This is the so-called "impersonal pronoun". Si can be used to form passive-like sentences easily. Using this formula, "si" must be followed by either a third-person singular, or a third-person plural form of the verb (in this case, either "scrive" or "scrivono" and nothing else). The verb must agree with the plurality of the subject (if the subject is singular -> si scrive, but if the subject is plural -> si scrivono)
In Inghilterra, si beve il thè con del latte.
In England, tea is drunk (--> people drink it) with milk.
"Thè" is the subject, "si beve" is the predicate, and since thè is singular, the predicate has to be the third-person singular form of the verb.
In Duo's example, the subject is "cose", which is the plural form of "cosa", so the predicate "si scrivono" is a third-person plural form of the verb. (if it was "cosa", in singular, the predicate would have to be "si scrive", not "si scrivono".)
I gave quite a long answer, but I hope I could help everyone confused about this.
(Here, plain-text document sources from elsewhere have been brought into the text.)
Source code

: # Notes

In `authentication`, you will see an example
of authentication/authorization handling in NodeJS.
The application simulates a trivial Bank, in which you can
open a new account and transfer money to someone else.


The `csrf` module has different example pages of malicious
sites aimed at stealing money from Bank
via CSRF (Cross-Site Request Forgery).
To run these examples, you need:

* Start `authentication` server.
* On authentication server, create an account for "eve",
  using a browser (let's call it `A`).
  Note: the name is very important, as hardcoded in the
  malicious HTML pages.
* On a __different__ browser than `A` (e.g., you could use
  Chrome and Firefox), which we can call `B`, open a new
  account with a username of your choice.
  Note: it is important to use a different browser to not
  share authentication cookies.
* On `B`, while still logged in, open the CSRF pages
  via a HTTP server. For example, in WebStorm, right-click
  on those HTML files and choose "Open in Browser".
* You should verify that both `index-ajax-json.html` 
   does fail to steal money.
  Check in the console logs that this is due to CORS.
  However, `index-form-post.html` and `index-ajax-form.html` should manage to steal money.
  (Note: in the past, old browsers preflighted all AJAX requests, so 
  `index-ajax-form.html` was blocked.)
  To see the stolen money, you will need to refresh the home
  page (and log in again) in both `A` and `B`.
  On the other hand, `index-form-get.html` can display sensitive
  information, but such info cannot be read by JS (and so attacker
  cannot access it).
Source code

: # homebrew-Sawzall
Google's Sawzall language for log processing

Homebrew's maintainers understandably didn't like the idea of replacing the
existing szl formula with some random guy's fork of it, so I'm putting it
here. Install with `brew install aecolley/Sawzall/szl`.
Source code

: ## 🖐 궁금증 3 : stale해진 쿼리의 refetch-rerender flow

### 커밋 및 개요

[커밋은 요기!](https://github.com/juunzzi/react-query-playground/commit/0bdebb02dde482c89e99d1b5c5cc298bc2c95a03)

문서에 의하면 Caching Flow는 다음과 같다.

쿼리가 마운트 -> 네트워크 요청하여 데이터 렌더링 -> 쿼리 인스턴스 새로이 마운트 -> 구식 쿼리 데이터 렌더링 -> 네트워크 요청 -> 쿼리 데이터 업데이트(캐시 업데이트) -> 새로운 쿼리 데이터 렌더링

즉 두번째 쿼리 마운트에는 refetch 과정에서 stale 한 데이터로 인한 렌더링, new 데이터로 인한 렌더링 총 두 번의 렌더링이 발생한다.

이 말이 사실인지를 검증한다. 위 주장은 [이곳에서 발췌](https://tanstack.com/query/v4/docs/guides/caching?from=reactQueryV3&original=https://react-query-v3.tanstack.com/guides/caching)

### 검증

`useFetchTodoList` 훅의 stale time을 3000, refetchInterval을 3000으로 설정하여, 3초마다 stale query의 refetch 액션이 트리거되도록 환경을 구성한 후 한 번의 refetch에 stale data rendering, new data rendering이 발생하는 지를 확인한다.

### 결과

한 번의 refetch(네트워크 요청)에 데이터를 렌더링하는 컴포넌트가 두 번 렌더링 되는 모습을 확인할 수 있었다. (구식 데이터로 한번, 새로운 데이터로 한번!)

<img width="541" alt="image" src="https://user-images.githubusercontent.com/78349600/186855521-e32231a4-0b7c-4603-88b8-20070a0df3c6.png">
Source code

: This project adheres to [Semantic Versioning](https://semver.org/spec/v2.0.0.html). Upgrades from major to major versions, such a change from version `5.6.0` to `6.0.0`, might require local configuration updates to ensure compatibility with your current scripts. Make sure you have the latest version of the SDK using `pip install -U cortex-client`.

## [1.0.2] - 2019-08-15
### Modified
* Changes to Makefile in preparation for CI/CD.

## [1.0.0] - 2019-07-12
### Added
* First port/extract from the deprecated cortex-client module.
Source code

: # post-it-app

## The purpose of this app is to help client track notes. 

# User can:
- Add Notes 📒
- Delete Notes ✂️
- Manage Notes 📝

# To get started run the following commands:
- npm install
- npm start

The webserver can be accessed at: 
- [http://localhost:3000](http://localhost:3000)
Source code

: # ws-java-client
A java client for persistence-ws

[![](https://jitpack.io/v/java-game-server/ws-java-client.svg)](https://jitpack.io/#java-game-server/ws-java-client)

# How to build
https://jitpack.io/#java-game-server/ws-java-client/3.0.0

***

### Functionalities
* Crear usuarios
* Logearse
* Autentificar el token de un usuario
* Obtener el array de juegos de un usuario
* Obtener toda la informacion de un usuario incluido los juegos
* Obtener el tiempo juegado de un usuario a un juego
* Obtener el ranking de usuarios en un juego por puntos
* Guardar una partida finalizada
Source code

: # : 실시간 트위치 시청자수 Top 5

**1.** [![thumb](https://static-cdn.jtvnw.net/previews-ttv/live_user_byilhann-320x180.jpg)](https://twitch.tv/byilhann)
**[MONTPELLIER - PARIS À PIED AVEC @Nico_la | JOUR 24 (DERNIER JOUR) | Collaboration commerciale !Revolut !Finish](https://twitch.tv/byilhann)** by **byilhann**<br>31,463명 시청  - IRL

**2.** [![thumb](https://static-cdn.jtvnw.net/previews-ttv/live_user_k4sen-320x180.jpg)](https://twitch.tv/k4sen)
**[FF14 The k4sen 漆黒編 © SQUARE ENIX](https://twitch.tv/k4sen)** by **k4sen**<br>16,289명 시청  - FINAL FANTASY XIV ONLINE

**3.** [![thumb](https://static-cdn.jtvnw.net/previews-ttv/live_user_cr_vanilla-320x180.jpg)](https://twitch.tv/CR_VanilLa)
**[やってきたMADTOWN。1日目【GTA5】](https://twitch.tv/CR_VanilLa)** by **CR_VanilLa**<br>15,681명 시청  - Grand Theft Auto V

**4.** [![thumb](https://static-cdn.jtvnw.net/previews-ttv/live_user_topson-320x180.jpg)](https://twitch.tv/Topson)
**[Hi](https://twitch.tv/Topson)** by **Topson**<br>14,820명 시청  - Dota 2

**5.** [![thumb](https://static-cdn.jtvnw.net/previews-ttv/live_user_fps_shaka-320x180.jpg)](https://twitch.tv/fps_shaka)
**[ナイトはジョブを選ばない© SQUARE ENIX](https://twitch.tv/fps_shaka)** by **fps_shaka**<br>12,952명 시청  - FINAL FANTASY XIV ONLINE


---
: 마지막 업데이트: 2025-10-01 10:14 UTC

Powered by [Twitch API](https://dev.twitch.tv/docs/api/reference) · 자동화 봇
If Italians can talk about things being "nel piatto" (in the plate, when they mean on the plate) then we Brits can say "IN pen" One does indeed write "IN pen" or "IN pencil" or "IN crayon" or "IN biro" or even IN quill-tipped feathers from the duolingo owl, but it would be equally correct to say "One writes with a pen." :)
This brings back memories of primary school. We were required to write with pencils until our penmanship was judged good enough to "write in pen" at which time we were formally presented with a pen formed with the 'proper' grip to encourage continued excellence. All very formal. All very 1950s America.